### WHAT IS REQUIRED
Which lines in the data contain the word "individuals"? Please copy each of them.

### SUPPLIED ENTRIES
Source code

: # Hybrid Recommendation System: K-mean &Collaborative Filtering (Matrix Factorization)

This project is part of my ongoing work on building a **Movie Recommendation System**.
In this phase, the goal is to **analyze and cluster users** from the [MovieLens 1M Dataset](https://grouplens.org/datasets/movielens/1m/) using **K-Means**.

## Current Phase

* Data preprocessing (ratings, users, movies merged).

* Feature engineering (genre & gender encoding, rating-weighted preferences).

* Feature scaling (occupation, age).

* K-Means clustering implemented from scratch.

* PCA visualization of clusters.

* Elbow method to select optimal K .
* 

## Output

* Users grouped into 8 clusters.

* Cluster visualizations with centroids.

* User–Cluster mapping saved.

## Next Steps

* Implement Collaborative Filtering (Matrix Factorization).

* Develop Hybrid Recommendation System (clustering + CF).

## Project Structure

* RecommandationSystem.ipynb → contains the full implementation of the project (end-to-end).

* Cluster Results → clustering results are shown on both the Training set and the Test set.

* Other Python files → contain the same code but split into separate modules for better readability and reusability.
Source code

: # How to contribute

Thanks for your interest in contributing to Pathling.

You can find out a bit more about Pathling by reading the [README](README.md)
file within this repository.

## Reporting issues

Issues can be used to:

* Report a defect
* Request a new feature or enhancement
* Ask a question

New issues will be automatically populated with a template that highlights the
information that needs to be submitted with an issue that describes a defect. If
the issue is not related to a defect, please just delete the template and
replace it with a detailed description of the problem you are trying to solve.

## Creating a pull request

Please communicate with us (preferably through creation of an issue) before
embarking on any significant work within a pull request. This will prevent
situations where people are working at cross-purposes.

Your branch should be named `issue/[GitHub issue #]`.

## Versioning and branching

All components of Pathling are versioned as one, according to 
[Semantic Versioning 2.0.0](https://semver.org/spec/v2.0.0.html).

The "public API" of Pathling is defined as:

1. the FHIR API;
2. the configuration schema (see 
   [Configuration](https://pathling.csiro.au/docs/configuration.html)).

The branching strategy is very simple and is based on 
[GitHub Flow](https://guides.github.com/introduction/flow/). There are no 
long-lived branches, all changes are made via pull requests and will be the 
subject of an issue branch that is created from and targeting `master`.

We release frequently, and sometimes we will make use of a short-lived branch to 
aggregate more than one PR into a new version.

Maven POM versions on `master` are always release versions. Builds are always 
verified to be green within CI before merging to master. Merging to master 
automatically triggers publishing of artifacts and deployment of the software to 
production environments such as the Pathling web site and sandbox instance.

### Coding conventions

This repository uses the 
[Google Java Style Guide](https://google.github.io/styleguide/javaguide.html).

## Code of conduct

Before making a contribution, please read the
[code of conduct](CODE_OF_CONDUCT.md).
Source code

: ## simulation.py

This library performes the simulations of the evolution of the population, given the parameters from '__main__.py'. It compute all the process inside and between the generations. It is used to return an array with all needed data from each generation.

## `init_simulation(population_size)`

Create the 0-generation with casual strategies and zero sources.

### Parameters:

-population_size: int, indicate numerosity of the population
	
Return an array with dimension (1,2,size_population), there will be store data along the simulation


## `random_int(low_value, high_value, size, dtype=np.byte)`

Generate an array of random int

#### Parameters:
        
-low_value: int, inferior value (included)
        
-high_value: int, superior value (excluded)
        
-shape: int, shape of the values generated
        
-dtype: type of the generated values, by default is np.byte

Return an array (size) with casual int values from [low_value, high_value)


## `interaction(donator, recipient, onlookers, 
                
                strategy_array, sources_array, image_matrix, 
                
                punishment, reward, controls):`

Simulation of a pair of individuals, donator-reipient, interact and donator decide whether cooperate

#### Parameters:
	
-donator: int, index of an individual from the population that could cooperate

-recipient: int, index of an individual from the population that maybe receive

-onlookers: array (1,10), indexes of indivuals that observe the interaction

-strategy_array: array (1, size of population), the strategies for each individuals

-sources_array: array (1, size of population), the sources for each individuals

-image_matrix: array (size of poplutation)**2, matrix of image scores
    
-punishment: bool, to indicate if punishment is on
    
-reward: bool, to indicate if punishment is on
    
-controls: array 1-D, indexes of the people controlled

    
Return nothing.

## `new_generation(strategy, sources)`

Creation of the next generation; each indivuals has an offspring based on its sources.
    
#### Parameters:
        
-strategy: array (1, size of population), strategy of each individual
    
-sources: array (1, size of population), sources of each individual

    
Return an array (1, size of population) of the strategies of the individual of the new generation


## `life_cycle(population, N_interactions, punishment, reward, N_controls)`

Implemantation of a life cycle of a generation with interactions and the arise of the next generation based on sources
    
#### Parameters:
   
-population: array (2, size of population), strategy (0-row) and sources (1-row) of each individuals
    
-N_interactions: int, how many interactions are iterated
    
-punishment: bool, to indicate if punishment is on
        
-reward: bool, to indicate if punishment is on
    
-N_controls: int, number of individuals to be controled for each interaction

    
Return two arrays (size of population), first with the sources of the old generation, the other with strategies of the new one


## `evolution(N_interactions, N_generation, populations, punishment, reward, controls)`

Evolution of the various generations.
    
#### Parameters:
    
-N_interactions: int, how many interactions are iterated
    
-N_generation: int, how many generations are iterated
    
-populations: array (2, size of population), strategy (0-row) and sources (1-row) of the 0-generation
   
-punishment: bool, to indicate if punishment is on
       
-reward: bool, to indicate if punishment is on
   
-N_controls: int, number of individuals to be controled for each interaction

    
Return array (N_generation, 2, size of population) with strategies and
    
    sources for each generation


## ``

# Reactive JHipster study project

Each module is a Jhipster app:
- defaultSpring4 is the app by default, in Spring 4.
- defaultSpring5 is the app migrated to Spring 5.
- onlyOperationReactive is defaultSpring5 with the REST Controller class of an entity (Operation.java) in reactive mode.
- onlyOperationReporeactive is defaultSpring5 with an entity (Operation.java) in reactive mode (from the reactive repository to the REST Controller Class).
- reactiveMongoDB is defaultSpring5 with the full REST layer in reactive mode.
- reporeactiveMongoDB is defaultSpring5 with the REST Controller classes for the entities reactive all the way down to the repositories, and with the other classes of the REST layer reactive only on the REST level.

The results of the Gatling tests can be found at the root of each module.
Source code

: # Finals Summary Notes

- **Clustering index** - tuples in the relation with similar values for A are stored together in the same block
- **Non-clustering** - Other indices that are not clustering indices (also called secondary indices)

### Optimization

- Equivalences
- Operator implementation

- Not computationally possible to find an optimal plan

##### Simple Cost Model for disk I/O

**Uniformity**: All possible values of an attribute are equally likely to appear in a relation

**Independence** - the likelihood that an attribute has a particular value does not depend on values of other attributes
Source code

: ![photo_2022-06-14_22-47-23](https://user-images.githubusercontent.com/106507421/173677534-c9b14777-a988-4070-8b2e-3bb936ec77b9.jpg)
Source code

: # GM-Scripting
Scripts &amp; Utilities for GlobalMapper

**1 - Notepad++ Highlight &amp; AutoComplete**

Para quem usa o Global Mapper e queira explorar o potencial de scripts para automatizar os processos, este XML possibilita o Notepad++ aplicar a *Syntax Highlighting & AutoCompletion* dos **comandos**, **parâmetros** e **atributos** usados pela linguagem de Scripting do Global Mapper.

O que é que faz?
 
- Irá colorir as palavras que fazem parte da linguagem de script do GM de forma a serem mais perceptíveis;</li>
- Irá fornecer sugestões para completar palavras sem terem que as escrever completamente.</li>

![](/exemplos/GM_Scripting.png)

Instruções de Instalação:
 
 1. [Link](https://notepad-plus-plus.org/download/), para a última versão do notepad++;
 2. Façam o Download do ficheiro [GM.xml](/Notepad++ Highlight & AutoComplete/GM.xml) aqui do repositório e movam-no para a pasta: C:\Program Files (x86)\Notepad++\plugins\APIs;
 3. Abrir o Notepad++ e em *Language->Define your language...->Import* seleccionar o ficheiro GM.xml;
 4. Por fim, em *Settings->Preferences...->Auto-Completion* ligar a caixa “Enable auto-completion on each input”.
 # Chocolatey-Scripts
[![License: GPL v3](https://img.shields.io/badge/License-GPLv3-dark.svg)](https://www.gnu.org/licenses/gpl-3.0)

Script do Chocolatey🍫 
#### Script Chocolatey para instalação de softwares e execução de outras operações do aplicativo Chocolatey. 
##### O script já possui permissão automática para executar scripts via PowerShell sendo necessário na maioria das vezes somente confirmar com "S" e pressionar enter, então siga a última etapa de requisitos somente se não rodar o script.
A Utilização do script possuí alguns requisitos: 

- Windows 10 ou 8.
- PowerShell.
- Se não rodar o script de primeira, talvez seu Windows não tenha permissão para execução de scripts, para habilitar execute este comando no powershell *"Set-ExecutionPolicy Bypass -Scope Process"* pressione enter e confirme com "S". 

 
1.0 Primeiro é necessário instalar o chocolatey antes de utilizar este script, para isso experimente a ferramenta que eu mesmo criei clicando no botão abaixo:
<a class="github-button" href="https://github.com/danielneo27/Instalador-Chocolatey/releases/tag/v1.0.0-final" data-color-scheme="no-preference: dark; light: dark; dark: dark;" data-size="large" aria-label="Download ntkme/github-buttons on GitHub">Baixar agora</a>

### EXPECTED ANSWER
Simulation of a pair of individuals, donator-reipient, interact and donator decide whether cooperate
-strategy_array: array (1, size of population), the strategies for each individuals
-sources_array: array (1, size of population), the sources for each individuals
-population: array (2, size of population), strategy (0-row) and sources (1-row) of each individuals
-N_controls: int, number of individuals to be controled for each interaction
-N_controls: int, number of individuals to be controled for each interaction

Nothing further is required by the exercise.